11628
Princess Nicholas of Greece and Denmark, née Grand Duchess Elena Vladimirovna 1914
Seated three-quarter length to the right, full face to the viewer, wearing a black gown trimmed with lace at the sleeves, a pearl and gold choker and a two-stranded pearl necklace with a crucifix on a long chain round her neck, a tiara adorned with a large sapphire upon her head, a fan in her left hand resting in her lap, a vase of flowers to her right, the linked coats of arm of Denmark and Russia in the top right corner
Oil on canvas, 161.3 x 102.9 cm (63 ½ x 40 ⅝ in.)
Inscribed lower left: P.A. de László. Athens 1914 . IV.
Sitters’ Book I, f. 96: Helene / Prinzessin von Griechenland / Grossfurstin von Russland / Athen, April 1914[1]
Private Collection
De László painted more than fifty portraits of the British and Greek Royal Families between 1907 and 1935. This portrait was painted in Athens in 1914, where the artist was invited to paint members of the Greek Royal Family by King Constantine I [11591]. He made a head and shoulders study [9855] of the Princess in preparation for the present portrait and remarked that: “her features were of that type which we have come to associate with the House of Romanoff.”[2]
The portrait was still being paid for after the First World War. A letter from the secretary of the sitter’s husband, Prince Nicholas, shows de László’s honorarium was 10,000 francs and in December 1920 he received a part payment of 150 guineas.[3]
Grand Duchess Elena of Russia was born on 12 January 1882, the daughter of Grand Duke Vladimir, son of Tsar Alexander II, and his wife Princess Maria of Mecklenburg-Schwerin. Prince Felix Yussopov, notorious as the murderer of Rasputin, claimed in his memoirs that he had been in love with Elena for years. “Her beauty fascinated me,” he wrote, “she had the loveliest eyes imaginable and everyone fell under their charm.”[4] At Tsarskoye Selo, 29 August 1902 she married Prince Nicholas of Greece [11628], the third son of George I, King of the Hellenes and Queen Olga [11592]. There were three daughters of the marriage: Olga [11684], who married Prince Paul of Yugoslavia, Elizabeth, who married Count Karl Törring-Jettenbach, and Marina [5928], who married George, Duke of Kent [5952].
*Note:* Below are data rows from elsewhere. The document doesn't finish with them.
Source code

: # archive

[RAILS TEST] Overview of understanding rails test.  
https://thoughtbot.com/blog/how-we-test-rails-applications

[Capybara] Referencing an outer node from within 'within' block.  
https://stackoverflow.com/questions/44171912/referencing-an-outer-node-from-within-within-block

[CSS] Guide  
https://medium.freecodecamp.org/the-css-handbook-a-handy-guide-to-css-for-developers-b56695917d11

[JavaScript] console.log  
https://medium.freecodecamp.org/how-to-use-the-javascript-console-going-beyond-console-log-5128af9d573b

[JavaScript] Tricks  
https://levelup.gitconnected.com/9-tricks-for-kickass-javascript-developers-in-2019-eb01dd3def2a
In 1917 Prince Nicholas and his wife followed his brother, King Constantine, into exile in Switzerland before they could return to Greece in 1920. In 1923 they moved to Paris with their daughters where Princess Nicholas was involved in charitable activities, particularly supporting child refugees from the Russian Revolution. They returned to Greece in 1935, where Prince Nicholas died suddenly of a heart attack in 1938. Princess Nicholas refused to leave during the German occupation, preferring to remain near her husband’s tomb. She died in Athens in 1957.
PROVENANCE:
Princess Marina, Duchess of Kent, daughter of the sitter
EXHIBITED:
•M. Knoedler & Company, Inc., London, Royal Portraits by Philip A. de László, M.V.O., Loan Exhibition In aid of The Wedding Gift Fund for St. George’s Hospital (at the special request of H.R.H. The Duke of Kent), November-December, 1934, no. 9
•Hotel Jean Charpentier, Paris, Exposition P. A. de László, June 1931, no. 9
•Christie’s, King Street, London, A Brush with Grandeur, 6-22 January, 2004. no. 59, ill.
LITERATURE:
•Greece, Prince Nicholas of, & Tkpedka ed., My Fifty Years, London, 1926, pp. 253, 254
•Wedding Present List of the Duke of Kent and Princess Marina, 29 November 1934, no. 1047
•The Illustrated London News, 1 December 1934, p. 867, ill.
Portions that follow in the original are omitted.